A l'impressionnante attente a succédé une déception tout aussi grande. Un véritable coup de bambou. Et même si le but de Wiltord a redonné un souffle d'espoirs à dix minutes de la fin, la soirée a charrié son flot de larmes comme le score à la pause pouvait le laisser craindre.
Tout s'est joué en première période, en somme. Un premier quart d'heure où les deux équipes se sont tout d'abord regardées dans le blanc des yeux. Puis, surtout, une deuxième phase où l'OM cracha le feu et ballotta sévèrement l'OL. Niang toucha le poteau. Brandao ne put appuyer suffisamment sa tête pour battre Lloris quand celui-ci avait repoussé un tir enveloppé par Valbuena. Et malheureusement, c'est dans ce contexte que les Gones prirent l'avantage, sur penalty, et du même coup retrouvèrent une confiance jusque là enfouie profondément.
Pour avoir manqué à ce point de réussite, les Olympiens ne pouvaient que s'en mordre férocement les doigts.


Le jeu


L'OM ne sortit pas du match, mais en l'encaissant à cet instant, il vit débuter une tout autre partie.

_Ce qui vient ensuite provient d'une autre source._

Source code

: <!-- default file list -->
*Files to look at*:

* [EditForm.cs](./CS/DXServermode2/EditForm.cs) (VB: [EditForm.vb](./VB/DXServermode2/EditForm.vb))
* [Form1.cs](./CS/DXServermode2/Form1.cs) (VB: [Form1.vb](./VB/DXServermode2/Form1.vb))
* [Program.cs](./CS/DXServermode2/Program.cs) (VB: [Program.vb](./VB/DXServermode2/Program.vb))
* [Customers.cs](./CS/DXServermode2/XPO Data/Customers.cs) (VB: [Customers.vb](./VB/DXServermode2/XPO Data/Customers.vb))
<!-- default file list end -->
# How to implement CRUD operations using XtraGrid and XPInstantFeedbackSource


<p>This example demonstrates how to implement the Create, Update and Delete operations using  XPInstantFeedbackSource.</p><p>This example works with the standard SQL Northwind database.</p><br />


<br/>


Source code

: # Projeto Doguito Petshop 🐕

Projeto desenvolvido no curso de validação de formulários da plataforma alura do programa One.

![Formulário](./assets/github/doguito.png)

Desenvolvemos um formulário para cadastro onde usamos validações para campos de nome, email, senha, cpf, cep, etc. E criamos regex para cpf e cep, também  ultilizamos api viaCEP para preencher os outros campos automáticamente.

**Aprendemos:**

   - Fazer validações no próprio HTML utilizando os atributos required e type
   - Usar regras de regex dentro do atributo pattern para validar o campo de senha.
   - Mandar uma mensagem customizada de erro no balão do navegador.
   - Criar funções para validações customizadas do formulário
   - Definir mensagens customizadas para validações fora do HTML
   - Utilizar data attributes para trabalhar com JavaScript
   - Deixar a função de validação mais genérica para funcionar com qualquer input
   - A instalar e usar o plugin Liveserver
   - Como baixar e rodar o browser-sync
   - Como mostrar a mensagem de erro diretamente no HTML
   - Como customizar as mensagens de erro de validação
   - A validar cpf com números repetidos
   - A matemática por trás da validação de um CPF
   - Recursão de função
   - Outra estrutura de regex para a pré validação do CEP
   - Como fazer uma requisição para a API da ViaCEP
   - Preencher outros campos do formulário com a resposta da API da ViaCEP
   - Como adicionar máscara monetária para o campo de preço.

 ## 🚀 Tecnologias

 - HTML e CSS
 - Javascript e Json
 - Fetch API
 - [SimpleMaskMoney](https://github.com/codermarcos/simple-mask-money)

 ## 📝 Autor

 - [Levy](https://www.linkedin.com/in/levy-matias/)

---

D'autant qu'ensuite un alignement défaillant de la défense sur un service de Toulalan isola Benzema pour défier et tromper Mandanda (0-2).
Dur à remonter, a fortiori quand on vous « oublie » un penalty au retour des vestiaires. En deux occasions, Réveillère sécha Niang dans la surface alors qu'il partait au but. Par deux fois, monsieur Lannoy n'y trouva rien de répréhensible. A tort, au moins sur la deuxième (voir ci-dessous).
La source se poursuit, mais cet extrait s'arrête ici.